From the entries that follow, copy exactly the lines beginning at the line holding "The first three" and continuing through the line holding "paths and cycles where".

··· DATA EXTRACTS ···

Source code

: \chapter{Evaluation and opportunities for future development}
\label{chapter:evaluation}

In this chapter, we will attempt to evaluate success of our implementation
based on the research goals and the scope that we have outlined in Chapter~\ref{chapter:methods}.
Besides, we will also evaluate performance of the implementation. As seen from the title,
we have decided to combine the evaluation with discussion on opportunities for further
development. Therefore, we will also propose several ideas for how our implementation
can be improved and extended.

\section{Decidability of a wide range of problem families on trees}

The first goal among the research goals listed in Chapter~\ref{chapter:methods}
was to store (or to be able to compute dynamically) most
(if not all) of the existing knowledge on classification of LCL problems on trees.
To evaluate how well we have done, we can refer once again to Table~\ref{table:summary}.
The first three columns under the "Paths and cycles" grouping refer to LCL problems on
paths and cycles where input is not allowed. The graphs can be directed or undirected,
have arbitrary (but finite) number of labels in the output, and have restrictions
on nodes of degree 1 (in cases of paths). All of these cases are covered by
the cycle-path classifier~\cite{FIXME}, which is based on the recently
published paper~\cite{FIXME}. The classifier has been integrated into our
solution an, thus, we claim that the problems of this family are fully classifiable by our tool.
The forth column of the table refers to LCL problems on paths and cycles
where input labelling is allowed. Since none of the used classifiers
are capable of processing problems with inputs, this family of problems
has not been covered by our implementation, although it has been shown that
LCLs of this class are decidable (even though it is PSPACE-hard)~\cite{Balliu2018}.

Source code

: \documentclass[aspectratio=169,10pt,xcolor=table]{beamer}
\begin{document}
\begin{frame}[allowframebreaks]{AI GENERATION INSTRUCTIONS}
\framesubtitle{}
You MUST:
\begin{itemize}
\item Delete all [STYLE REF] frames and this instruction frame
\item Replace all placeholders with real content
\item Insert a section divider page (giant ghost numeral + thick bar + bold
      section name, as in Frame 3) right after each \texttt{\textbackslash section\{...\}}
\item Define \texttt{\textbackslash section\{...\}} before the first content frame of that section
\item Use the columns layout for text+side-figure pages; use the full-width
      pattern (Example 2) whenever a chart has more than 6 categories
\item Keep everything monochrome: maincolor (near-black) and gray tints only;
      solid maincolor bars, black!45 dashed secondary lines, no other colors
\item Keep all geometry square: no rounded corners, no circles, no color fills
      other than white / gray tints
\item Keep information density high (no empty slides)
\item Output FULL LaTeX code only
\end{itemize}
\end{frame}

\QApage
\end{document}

···
··· DATA EXTRACTS ···

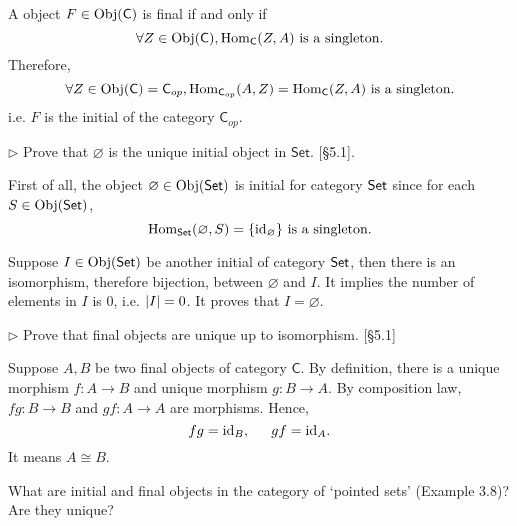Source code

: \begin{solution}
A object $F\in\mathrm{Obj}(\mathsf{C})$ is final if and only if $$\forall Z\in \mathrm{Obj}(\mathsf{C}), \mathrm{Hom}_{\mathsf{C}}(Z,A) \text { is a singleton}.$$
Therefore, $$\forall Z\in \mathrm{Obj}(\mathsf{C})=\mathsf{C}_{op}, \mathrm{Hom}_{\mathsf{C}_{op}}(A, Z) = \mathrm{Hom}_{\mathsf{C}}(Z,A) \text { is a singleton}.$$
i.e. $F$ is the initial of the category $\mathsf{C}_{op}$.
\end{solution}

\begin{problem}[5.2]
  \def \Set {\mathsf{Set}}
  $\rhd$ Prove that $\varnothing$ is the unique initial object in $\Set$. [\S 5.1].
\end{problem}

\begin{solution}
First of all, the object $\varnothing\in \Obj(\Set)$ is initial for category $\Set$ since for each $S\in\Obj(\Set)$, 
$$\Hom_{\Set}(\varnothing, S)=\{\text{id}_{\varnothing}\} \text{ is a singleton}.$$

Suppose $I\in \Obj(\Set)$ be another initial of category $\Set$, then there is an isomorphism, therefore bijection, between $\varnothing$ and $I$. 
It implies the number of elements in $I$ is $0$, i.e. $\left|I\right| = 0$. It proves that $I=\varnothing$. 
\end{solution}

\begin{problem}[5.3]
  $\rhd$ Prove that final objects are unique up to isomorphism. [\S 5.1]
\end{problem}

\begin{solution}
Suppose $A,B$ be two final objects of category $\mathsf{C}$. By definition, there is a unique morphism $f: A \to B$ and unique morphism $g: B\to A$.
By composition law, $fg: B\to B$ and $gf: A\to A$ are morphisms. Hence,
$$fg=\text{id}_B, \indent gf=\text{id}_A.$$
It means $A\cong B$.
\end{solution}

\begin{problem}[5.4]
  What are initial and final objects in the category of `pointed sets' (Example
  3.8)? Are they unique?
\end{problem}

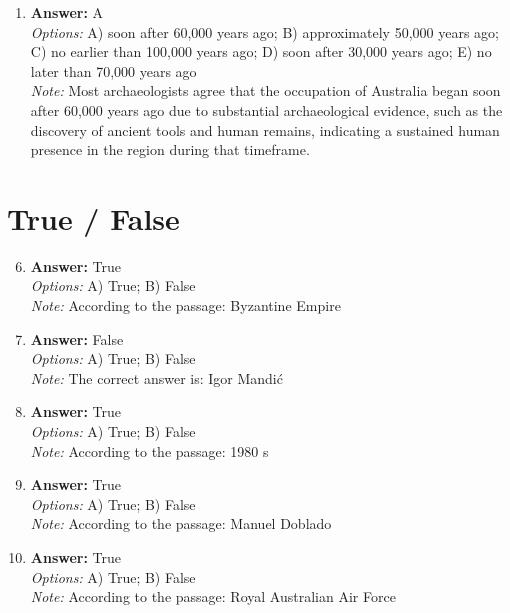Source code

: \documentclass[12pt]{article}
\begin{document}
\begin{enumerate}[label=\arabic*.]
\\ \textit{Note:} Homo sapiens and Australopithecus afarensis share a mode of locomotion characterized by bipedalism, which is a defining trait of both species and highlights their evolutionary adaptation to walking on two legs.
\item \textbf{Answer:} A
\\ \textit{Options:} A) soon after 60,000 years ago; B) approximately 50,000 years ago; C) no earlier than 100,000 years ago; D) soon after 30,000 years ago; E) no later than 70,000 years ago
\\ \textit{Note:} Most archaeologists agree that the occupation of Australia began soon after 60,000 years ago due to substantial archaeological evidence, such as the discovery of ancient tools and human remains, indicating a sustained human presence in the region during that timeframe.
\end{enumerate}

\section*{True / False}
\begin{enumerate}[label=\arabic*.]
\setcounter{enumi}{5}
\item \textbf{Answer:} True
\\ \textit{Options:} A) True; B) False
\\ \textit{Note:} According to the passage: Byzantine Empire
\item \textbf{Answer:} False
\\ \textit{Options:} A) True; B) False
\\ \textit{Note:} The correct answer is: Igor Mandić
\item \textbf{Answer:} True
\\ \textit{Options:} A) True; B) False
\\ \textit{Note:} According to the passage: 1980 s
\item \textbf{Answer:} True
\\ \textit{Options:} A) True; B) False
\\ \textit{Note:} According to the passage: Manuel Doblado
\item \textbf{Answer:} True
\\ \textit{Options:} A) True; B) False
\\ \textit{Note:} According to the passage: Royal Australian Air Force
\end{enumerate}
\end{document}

···

§ SOLUTION FOR THIS PROBLEM:
The first three columns under the "Paths and cycles" grouping refer to LCL problems on
paths and cycles where input is not allowed. The graphs can be directed or undirected,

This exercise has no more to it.